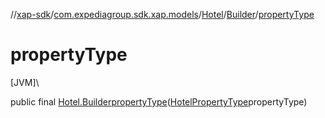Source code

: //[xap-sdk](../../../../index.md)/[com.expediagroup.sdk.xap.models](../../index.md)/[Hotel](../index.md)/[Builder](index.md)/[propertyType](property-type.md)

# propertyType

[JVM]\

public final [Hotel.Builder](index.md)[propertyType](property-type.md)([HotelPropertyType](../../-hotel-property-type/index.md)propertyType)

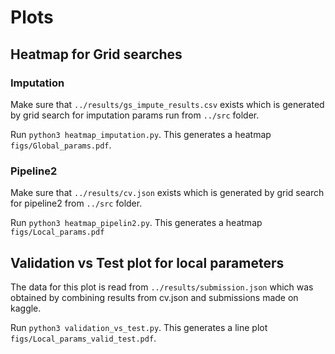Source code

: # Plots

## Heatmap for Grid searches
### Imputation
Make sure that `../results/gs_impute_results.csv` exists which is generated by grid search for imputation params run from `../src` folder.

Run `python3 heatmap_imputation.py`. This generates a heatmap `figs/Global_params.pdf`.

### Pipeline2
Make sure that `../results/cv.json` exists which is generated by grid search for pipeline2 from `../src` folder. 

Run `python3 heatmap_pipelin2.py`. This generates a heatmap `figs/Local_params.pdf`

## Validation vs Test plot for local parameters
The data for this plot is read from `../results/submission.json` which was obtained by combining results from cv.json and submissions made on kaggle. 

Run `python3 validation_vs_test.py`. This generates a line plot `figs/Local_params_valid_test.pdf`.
________________________
■ The task ■
After locating the line with "### Pipeline2", please repeat it and every line after it exactly, through the end of the data above.

■ Solution to the exercise ■
### Pipeline2
Make sure that `../results/cv.json` exists which is generated by grid search for pipeline2 from `../src` folder. 

Run `python3 heatmap_pipelin2.py`. This generates a heatmap `figs/Local_params.pdf`

## Validation vs Test plot for local parameters
The data for this plot is read from `../results/submission.json` which was obtained by combining results from cv.json and submissions made on kaggle. 

Run `python3 validation_vs_test.py`. This generates a line plot `figs/Local_params_valid_test.pdf`.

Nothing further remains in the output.